L'étude s'est ensuite déplacée vers des animaux vivants pour voir si le blocage de cette voie pouvait améliorer les résultats du traitement. Des souris présentant des tumeurs de la tête et du cou ont été traitées avec un médicament qui inhibe l'USP8, soit seul, soit en combinaison avec un médicament d'immunothérapie standard ciblant le point de contrôle PD-1. Les résultats ont été frappants. Alors que le médicament d'immunothérapie seul avait un effet modeste, et que l'inhibiteur d'USP8 seul ne réduisait pas significativement les tumeurs, la combinaison des deux traitements a provoqué une réduction spectaculaire des tumeurs. Chez ces souris, les tumeurs étaient remplies d'un nombre beaucoup plus élevé de lymphocytes T CD8+ actifs par rapport aux autres groupes. Les chercheurs ont découvert que l'inhibiteur d'USP8 fonctionnait en restaurant les niveaux du messager CXCL2, ce qui a permis au système immunitaire de localiser et d'attaquer enfin le cancer. Cela suggère que les deux médicaments travaillent ensemble de manière complémentaire : l'un lève les freins du système immunitaire, tandis que l'autre ouvre la porte, permettant aux soldats d'entrer dans la forteresse.

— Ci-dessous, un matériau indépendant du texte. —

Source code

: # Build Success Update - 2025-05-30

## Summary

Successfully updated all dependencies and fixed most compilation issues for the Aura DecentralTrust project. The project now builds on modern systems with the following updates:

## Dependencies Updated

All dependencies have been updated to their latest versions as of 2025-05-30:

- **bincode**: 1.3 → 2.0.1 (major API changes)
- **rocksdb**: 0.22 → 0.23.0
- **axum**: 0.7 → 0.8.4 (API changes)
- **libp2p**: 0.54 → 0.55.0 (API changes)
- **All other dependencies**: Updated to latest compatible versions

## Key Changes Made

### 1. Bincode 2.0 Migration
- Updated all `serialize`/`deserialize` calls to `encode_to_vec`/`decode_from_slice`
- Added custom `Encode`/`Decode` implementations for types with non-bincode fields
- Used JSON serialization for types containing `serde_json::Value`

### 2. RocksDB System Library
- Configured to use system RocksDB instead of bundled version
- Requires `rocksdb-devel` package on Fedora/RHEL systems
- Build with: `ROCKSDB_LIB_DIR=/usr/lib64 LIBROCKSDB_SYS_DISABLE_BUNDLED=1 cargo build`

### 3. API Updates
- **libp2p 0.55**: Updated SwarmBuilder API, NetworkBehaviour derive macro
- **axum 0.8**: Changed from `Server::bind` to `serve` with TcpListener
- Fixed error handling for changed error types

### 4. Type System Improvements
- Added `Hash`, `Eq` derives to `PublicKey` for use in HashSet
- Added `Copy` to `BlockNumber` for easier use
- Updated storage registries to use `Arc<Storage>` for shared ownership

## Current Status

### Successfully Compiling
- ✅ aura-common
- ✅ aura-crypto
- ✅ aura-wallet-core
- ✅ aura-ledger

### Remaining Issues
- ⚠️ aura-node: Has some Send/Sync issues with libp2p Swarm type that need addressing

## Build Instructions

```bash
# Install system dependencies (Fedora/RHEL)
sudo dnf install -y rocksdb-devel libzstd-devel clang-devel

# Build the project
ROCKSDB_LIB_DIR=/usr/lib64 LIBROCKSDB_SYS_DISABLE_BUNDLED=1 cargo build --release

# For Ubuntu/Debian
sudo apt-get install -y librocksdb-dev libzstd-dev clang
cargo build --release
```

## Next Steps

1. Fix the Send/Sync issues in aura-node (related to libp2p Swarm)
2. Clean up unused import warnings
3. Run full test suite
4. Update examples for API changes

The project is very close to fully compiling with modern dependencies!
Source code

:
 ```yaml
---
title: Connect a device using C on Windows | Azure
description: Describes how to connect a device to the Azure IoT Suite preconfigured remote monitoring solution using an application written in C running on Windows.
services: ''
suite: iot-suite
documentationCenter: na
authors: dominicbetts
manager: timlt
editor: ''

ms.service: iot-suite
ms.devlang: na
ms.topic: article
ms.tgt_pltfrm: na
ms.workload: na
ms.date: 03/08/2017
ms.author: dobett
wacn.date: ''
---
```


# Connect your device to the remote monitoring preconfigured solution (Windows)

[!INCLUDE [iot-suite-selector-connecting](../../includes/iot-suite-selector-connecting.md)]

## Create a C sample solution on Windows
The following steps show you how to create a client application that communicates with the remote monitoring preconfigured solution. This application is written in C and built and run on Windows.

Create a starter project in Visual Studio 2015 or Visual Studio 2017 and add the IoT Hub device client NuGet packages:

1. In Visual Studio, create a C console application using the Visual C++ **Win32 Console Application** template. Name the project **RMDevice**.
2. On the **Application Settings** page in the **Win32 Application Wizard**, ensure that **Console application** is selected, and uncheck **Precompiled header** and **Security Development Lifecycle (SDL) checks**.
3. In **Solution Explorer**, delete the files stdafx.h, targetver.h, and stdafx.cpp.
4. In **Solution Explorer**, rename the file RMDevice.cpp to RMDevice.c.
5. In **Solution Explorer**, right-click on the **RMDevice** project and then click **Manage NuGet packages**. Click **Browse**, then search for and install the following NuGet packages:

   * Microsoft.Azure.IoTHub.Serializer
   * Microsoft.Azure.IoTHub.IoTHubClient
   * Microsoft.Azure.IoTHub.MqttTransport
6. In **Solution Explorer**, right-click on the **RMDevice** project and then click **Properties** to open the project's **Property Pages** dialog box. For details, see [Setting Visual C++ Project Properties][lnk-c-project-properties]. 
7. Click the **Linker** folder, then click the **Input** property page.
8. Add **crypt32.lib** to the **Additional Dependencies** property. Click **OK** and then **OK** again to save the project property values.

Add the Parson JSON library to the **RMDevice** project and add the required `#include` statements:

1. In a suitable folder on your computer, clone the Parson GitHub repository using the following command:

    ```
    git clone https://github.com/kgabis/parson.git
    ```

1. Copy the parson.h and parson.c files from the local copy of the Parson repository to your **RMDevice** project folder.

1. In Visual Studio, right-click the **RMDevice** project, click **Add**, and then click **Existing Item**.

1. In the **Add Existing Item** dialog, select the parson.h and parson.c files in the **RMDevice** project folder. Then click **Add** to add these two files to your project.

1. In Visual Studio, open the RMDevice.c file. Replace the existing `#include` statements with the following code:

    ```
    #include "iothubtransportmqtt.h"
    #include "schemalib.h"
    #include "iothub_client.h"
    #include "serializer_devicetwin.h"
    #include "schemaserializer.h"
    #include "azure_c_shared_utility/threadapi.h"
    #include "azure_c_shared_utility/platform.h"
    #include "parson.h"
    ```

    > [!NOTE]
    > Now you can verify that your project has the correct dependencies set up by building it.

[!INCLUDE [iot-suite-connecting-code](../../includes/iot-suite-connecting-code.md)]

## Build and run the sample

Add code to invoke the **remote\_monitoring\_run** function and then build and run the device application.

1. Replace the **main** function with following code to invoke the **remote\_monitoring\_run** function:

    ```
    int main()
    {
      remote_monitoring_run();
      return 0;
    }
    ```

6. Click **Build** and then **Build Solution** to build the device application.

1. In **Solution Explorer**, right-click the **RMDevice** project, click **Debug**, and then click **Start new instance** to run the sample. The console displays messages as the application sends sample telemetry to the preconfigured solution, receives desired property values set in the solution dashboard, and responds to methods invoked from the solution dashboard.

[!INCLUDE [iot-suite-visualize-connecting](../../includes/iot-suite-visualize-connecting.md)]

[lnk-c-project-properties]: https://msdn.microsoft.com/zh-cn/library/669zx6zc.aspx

Ce travail oriente vers une nouvelle façon de penser le traitement des cancers résistants. L'étude établit que l'interaction entre l'USP8, la PRSS35 et le CXCL2 est un moteur critique de l'évasion immunitaire dans le cancer de la tête et du cou. Bien que le médicament utilisé dans les expériences, le PR-619, soit un inhibiteur large qui affecte de nombreuses protéines, le rôle spécifique de l'USP8 dans cette voie offre une cible claire pour de futurs médicaments plus précis. Les chercheurs ont également noté que la mesure des niveaux d'USP8 dans la tumeur d'un patient pourrait aider à prédire qui bénéficierait le plus de ce type de thérapie combinée. Bien que l'étude ait été menée sur des souris et un nombre limité de patients humains, les conclusions fournissent une base solide pour développer des stratégies afin de surmonter la résistance dans le cancer de la tête et du cou. En comprenant le verrou moléculaire spécifique qui maintient le système immunitaire à l'extérieur, les scientifiques peuvent désormais travailler à la création de la clé pour le laisser entrer.